* [Exercise] Show every line in the records below that contains the word "Allah".

* [Stored data]
────

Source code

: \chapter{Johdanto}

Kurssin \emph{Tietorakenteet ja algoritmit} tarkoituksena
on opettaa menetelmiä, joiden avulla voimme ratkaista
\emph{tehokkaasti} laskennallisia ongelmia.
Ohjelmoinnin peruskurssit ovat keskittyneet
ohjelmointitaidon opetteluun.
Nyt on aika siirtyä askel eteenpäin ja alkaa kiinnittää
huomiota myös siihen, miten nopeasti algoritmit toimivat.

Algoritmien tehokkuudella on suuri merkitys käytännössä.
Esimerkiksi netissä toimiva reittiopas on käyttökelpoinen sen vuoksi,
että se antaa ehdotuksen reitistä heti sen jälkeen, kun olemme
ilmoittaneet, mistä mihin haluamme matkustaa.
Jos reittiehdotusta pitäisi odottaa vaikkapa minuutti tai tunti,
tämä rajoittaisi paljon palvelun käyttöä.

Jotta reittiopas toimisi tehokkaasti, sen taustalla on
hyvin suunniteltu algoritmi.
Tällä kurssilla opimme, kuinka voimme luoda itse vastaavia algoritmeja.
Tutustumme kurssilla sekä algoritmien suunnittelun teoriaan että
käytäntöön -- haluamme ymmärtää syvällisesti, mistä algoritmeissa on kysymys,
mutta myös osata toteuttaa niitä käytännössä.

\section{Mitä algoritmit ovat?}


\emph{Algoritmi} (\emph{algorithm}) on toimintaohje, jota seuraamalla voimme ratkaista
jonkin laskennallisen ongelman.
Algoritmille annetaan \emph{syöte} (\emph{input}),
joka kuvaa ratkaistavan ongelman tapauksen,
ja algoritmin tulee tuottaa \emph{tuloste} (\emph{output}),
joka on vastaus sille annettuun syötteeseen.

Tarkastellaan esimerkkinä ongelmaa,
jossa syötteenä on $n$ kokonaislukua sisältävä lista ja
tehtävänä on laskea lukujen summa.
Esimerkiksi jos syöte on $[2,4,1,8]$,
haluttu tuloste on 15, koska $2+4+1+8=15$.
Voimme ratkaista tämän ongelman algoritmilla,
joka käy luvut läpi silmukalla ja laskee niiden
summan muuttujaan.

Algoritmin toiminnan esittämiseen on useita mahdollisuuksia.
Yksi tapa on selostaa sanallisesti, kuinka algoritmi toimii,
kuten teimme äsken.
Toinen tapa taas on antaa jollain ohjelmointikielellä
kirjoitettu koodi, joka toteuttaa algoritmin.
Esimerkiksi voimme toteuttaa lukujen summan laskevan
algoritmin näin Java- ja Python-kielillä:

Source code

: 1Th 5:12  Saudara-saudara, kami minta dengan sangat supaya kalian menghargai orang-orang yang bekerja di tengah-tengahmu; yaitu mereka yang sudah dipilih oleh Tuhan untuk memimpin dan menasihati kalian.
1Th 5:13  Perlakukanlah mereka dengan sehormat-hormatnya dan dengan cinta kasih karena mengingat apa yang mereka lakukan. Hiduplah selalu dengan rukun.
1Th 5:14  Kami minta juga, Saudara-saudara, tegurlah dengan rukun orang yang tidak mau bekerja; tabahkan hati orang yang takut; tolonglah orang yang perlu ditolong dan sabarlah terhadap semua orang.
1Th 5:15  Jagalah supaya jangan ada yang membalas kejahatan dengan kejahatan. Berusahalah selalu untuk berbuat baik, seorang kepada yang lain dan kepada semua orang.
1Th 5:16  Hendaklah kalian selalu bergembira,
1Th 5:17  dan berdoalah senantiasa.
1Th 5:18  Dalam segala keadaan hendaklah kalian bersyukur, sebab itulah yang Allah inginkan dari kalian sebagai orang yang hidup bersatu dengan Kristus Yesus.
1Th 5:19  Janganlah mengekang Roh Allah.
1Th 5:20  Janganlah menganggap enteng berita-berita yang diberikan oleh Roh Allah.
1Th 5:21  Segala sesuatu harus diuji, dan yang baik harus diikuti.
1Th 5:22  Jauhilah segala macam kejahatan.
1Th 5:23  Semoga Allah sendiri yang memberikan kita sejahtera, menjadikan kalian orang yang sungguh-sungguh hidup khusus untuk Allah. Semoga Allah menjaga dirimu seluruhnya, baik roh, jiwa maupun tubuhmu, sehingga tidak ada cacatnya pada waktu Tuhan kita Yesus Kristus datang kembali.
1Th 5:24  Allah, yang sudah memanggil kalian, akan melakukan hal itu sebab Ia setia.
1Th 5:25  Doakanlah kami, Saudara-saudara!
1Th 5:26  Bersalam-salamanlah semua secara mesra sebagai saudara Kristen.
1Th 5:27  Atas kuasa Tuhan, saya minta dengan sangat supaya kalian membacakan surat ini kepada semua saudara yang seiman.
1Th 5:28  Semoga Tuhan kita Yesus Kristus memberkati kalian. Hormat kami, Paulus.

────

* [Exercise response]
1Th 5:18  Dalam segala keadaan hendaklah kalian bersyukur, sebab itulah yang Allah inginkan dari kalian sebagai orang yang hidup bersatu dengan Kristus Yesus.
1Th 5:19  Janganlah mengekang Roh Allah.
1Th 5:20  Janganlah menganggap enteng berita-berita yang diberikan oleh Roh Allah.
1Th 5:23  Semoga Allah sendiri yang memberikan kita sejahtera, menjadikan kalian orang yang sungguh-sungguh hidup khusus untuk Allah. Semoga Allah menjaga dirimu seluruhnya, baik roh, jiwa maupun tubuhmu, sehingga tidak ada cacatnya pada waktu Tuhan kita Yesus Kristus datang kembali.
1Th 5:24  Allah, yang sudah memanggil kalian, akan melakukan hal itu sebab Ia setia.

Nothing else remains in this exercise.